══ DATASET RECORDS ══

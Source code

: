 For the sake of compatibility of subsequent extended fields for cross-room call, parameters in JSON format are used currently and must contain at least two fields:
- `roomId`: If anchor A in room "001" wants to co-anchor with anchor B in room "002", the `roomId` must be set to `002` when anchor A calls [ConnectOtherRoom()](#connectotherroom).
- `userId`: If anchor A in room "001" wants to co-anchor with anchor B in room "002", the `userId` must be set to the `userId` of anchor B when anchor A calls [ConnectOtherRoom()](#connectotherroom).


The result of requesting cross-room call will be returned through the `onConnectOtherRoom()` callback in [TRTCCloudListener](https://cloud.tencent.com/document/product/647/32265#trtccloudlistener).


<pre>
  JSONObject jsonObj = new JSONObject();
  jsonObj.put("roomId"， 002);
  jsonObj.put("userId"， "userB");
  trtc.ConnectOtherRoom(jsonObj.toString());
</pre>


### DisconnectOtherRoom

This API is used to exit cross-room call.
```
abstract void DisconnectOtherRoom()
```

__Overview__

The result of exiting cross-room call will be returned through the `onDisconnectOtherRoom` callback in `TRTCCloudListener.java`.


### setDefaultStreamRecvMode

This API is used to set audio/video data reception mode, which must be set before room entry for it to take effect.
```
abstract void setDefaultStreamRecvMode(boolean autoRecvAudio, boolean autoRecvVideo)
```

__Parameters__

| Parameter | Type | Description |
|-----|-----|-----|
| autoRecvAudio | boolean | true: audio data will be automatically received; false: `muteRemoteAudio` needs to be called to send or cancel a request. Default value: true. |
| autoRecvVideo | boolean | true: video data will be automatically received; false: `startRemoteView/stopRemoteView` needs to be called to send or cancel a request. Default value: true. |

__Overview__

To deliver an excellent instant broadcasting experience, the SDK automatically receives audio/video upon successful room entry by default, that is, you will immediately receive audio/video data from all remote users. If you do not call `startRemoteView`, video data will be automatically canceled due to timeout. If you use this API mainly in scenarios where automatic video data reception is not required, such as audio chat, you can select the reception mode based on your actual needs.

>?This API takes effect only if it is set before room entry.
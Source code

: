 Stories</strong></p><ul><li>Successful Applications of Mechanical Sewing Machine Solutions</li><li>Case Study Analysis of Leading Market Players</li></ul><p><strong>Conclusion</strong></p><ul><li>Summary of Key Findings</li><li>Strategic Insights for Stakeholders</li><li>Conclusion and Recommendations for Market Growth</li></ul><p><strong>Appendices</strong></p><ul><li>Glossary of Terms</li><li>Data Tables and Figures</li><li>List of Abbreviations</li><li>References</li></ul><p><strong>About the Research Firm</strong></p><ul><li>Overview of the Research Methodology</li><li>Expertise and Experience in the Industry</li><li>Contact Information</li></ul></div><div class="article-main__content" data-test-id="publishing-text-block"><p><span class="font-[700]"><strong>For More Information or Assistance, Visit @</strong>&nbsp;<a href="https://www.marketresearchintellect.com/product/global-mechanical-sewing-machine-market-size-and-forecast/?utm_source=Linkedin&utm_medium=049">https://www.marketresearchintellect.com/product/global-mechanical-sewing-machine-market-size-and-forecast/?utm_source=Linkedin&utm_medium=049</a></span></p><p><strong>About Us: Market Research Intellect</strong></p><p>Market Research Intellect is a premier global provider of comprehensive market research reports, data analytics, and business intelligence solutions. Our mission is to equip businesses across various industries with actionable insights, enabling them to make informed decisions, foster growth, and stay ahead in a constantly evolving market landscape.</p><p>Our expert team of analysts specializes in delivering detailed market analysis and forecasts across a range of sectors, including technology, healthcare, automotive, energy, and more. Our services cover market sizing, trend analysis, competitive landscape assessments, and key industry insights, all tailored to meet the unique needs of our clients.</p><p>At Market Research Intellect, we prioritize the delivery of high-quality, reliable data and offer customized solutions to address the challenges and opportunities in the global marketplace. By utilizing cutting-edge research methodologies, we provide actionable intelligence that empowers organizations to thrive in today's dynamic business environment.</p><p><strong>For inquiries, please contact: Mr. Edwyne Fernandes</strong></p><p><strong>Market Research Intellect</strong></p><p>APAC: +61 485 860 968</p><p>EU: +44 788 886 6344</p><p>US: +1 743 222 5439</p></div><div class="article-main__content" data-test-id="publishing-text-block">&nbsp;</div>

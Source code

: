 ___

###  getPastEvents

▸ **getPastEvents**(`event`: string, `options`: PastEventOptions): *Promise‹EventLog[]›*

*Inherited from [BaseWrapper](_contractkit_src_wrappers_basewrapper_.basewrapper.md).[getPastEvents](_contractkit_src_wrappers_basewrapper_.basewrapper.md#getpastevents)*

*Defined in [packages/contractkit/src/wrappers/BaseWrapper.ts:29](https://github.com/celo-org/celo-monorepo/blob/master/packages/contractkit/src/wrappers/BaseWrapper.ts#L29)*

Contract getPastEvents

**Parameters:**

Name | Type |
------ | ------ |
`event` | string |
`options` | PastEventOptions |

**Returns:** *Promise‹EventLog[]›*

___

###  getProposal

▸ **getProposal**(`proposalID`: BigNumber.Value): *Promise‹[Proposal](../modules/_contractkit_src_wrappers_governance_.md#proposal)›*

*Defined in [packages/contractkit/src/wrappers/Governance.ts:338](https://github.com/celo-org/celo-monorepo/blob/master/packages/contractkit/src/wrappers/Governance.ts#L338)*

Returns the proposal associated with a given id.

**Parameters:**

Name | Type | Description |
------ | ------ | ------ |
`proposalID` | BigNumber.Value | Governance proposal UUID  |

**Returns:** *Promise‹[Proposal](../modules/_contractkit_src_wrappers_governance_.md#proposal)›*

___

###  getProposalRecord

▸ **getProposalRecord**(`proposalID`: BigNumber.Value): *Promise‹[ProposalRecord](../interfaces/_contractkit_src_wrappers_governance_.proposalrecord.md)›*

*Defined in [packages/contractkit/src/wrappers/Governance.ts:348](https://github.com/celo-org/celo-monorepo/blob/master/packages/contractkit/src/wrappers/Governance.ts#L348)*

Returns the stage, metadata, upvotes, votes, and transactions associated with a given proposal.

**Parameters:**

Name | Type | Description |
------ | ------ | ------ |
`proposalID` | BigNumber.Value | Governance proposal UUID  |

═══

- **PROBLEM DETAILS**:
Check every line of the records, and copy the ones that hold the word "automatically".

- **YOUR RESPONSE**:
| autoRecvAudio | boolean | true: audio data will be automatically received; false: `muteRemoteAudio` needs to be called to send or cancel a request. Default value: true. |
| autoRecvVideo | boolean | true: video data will be automatically received; false: `startRemoteView/stopRemoteView` needs to be called to send or cancel a request. Default value: true. |
To deliver an excellent instant broadcasting experience, the SDK automatically receives audio/video upon successful room entry by default, that is, you will immediately receive audio/video data from all remote users. If you do not call `startRemoteView`, video data will be automatically canceled due to timeout. If you use this API mainly in scenarios where automatic video data reception is not required, such as audio chat, you can select the reception mode based on your actual needs.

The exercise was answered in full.